My career started off working for Grubb & Ellis, later acquired by Newmark Grubb Knight Frank. My job was to create a series of reports in Excel and distribute them accordingly. Within a few weeks I was learning and developing macros to make the repetitive days end. I later ended up helping implement different types of SaaS tools. After a few years, the company had one of those “Re-organizatoins”. You know the thing where they shift your job responsibility but don’t change your pay. Well after the 2nd one, I ended up in a group that was responsible for our business intelligence offering that was built on, you guessed it, QlikView.

After a couple years I had learned QlikView mostly on my own. At this point, NGKF acquired another company CFI (Computerized Facilities Integration). This company also had a QlikView team, well one guy: Brian Vanderzanden. It was 100% thanks to Brian that I excelled in my Qlik knowledge. Brian had worked for a few Qlik consulting firms, including Bardess who I work for at the time I am writing this, and was on a completely different level. I really took advantage of his willingness to teach and I would say our personalities meshing. He was a great boss and teacher. However, with the several re-orgs I was now an intermediate/advanced Qlik developer with a minimal salary. Now it’s important to point out that after a year of working for NGKF, I switched to working remotely. So I’ve been working at home for about 4 years. Also, about midway through I decided if I am going to work from home, I want where I live to be exciting. Hence, I moved to Brooklyn, NY. So while I was able to surprisingly find a cheap place with my best friend and a couple others. I fully understood I was underpaid, especially in the job market around me.


After another minimal raise I decided to look for a new job. Not long after, I was able to land a job at Fast Retailing, owner of Uniqlo, as a QlikView developer. The only QV developer mind you. This role definitely stepped up my skills as I was responsible for the entire environment as well as the pipeline. This job was well worth it in experience as well as almost a 100% raise. Almost a year later I was approached by Bardess. At this point I had been working with Qlik for 5 years. Sense had been out, AWS was the talk of the town, and Hadoop was making a comeback. Also, I had never once been apart of the breadwinning part of the business. I was always support or supplementary to the core business. Joining a Qlik consultancy meant that I was doing what the company was doing, which I was extremely excited about.
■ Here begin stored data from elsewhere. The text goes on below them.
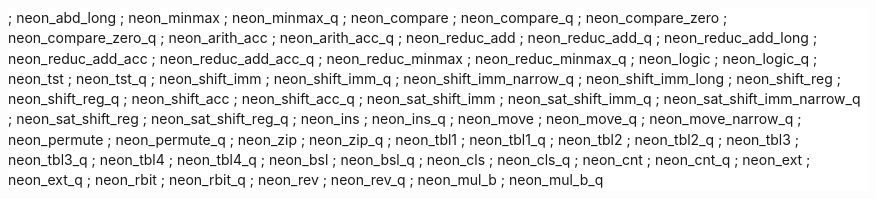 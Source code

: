 ; neon_abd_long
; neon_minmax
; neon_minmax_q
; neon_compare
; neon_compare_q
; neon_compare_zero
; neon_compare_zero_q
; neon_arith_acc
; neon_arith_acc_q
; neon_reduc_add
; neon_reduc_add_q
; neon_reduc_add_long
; neon_reduc_add_acc
; neon_reduc_add_acc_q
; neon_reduc_minmax
; neon_reduc_minmax_q
; neon_logic
; neon_logic_q
; neon_tst
; neon_tst_q
; neon_shift_imm
; neon_shift_imm_q
; neon_shift_imm_narrow_q
; neon_shift_imm_long
; neon_shift_reg
; neon_shift_reg_q
; neon_shift_acc
; neon_shift_acc_q
; neon_sat_shift_imm
; neon_sat_shift_imm_q
; neon_sat_shift_imm_narrow_q
; neon_sat_shift_reg
; neon_sat_shift_reg_q
; neon_ins
; neon_ins_q
; neon_move
; neon_move_q
; neon_move_narrow_q
; neon_permute
; neon_permute_q
; neon_zip
; neon_zip_q
; neon_tbl1
; neon_tbl1_q
; neon_tbl2
; neon_tbl2_q
; neon_tbl3
; neon_tbl3_q
; neon_tbl4
; neon_tbl4_q
; neon_bsl
; neon_bsl_q
; neon_cls
; neon_cls_q
; neon_cnt
; neon_cnt_q
; neon_ext
; neon_ext_q
; neon_rbit
; neon_rbit_q
; neon_rev
; neon_rev_q
; neon_mul_b
; neon_mul_b_q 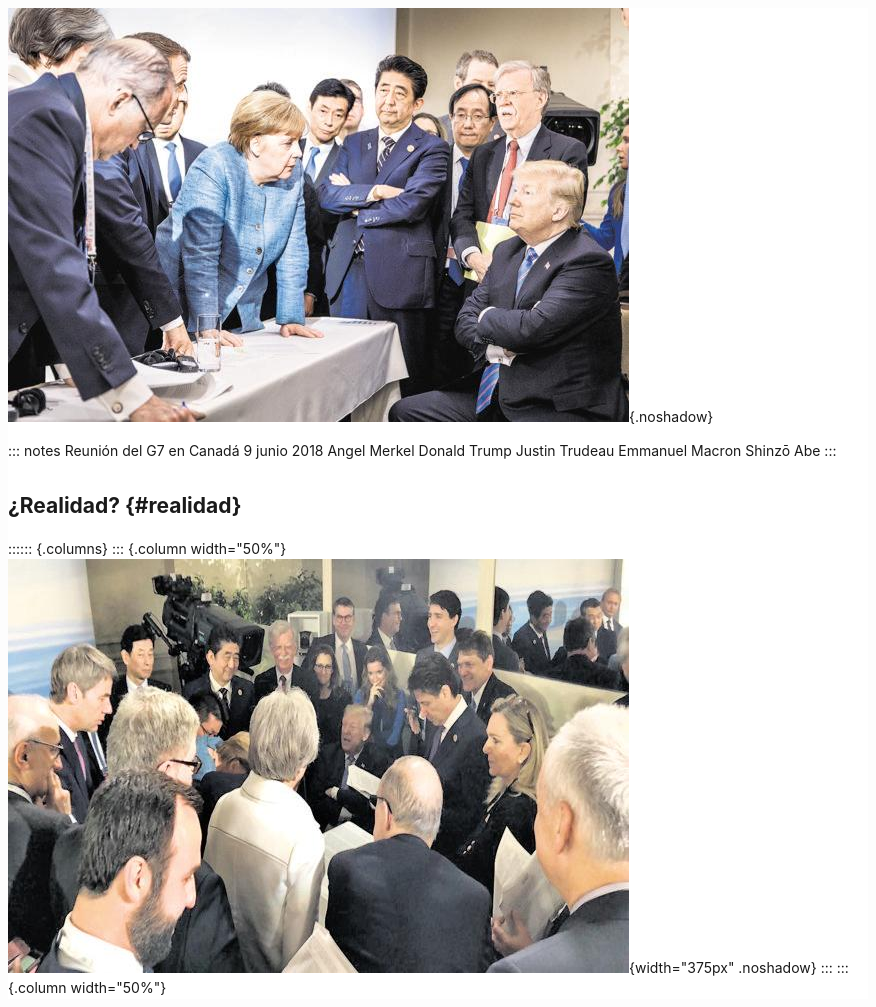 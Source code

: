 ![Cumbre del G7, 9 de junio de 2018, Quebec (Canadá)](imagenes-cuali/merkel-trump-merkel.jpg){.noshadow}

::: notes
Reunión del G7 en Canadá 9 junio 2018
Angel Merkel
Donald Trump
Justin Trudeau
Emmanuel Macron
Shinzō Abe
:::

## ¿Realidad? {#realidad}

:::::: {.columns}
::: {.column width="50%"}
![](imagenes-cuali/merkel-trump-trump.jpg){width="375px" .noshadow}
:::
::: {.column width="50%"}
After joining, I was able to do what I’ve always wanted to do, a lot of different things. I have a lot of interests and get bored pretty easily. Being able to tackle all types of challenges really made being a consultant enjoyable. I won’t speak too much into my time at Bardess, but I can tell you I’ve worked long and hard. After two years, I’ve been promoted twice and feel like I am truly making an impact.

The Road

I would say my journey was a bit unconventional. I stumbled into data analytics which is one of the hottest industries right now. I am making more than I ever thought I could without a degree, and I am interacting with high profile companies regularly. To think that I was living in a van, playing drums, and partying down the East Coast in what feels like yesterday, to putting on a suit and walking into conference rooms. It’s a strange thing. I still live this two sided life, but at the moment it’s a bit less drastic.